As economical as hiring an in-house SEO sounds, this cost comparison chart shows that outsourcing SEO to an agency is the better bargain.
In-house Employee | SEO Agency | |
---|---|---|
Salary/Annual fee | $50,000 per year (salary) | $36,000 (annual fee) |
Payroll costs | $600 per year (taxes, health insurance, recruiting and training, etc.) | n/a |
Hardware (computer, monitor, workstation, etc.) | $1,000 (one time cost) | n/a |
Software (website auditing) | $800 per year | n/a |
Software (rate tracking) | $800 per year | n/a |
Training/Learning Curve | $1,000 per year* | n/a |
Total (First Year) | $54,200 | $36,000 |
Total (Subsequent Years) | $53,200 (minus one-time hardware costs) | $36,000 |
*Based on the 2023 Training Industry Report, the average annual training cost per employee is $954
Additional Costs
The table above captures costs that are relatively easy to quantify, but consider these added costs.
Copy/Content Writing
It’s a rare in-house SEO who can do it all. They may be a whiz with website development, Google algorithms and analytics, keywords, backlinks, and more, but can they write?
If your SEO can’t write compelling website copy, press releases, blogs, product descriptions, white papers, etc., you may end up hiring a freelancer to handle all of this. That means even more costs.

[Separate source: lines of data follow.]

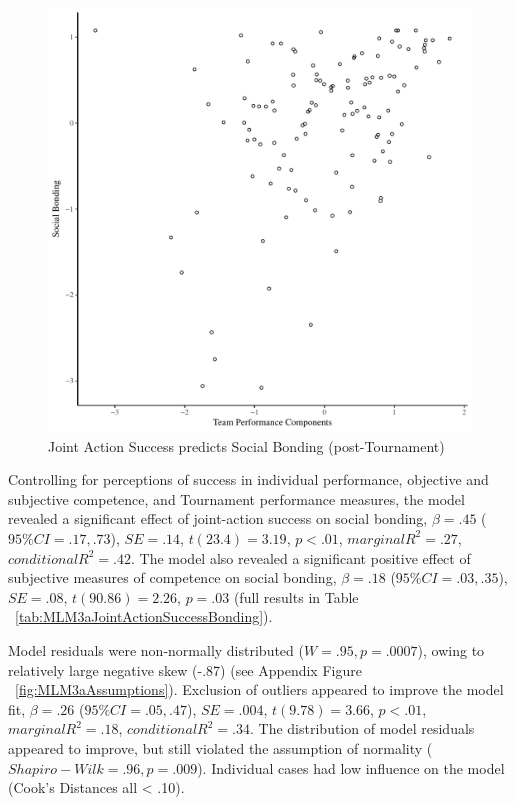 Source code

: \begin{figure}[htbp]
  \centering
\includegraphics[scale=.5]{images/jasBondBasicXY.pdf}
  \caption{Joint Action Success predicts Social Bonding (post-Tournament)}
  \label{fig:jasBondBasicXY}
\end{figure}

Controlling for perceptions of success in individual performance, objective and subjective competence, and Tournament performance measures, the model revealed a significant effect of joint-action success on social bonding, $\beta = .45$ ($95\% CI =  .17, .73$), $SE = .14$, $t(23.4) = 3.19$, $p < .01$, $marginal R^2 = .27$, $conditional R^2 = .42$.  The model also revealed a significant positive effect of subjective measures of competence on social bonding, $\beta = .18$ ($95\% CI =  .03, .35$), $SE = .08$, $t(90.86) = 2.26$, $p = .03$ (full results in Table ~\ref{tab:MLM3aJointActionSuccessBonding}).

Model residuals were non-normally distributed ($W = .95, p = .0007$), owing to relatively large negative skew (-.87) (see Appendix Figure ~\ref{fig:MLM3aAssumptions}).
Exclusion of outliers appeared to improve the model fit, $\beta = .26$ ($95\% CI =  .05, .47$), $SE = .004$, $t(9.78) = 3.66$, $p < .01$, $marginal R^2 = .18$, $conditional R^2 = .34$.  The distribution of model residuals appeared to improve, but still violated the assumption of normality ($Shapiro-Wilk = .96, p = .009$).  Individual cases had low influence on the model (Cook's Distances all < .10).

On the other hand, a good SEO agency will have a dedicated team that specializes in all forms of content and knows how to engage your target audience.
Opportunity Cost
An experienced SEO agency will have been running campaigns for businesses of all types and sizes for years. But it will be a rare in-house SEO that has this kind of experience—and a full-on unicorn if they have deep experience but don’t charge you a fortune.
More than likely, your in-house SEO won’t have “done it all,” so they’ll need to get smart while on the time clock. That means that you’re paying them while they improve their skills and potentially miss opportunities that a seasoned SEO agency will help you seize.
Are you comfortable paying for someone’s trial-and-error learning curve? Because chances are, by the time they master their craft, you could already have an ROI with an agency. Every day you lag behind in SEO is a day when your competitors are entrenching themselves in those page 1 positions.
Hiring an SEO agency just might be the solution you’re looking for to help you reach your growth goals quicker while protecting your bottom line.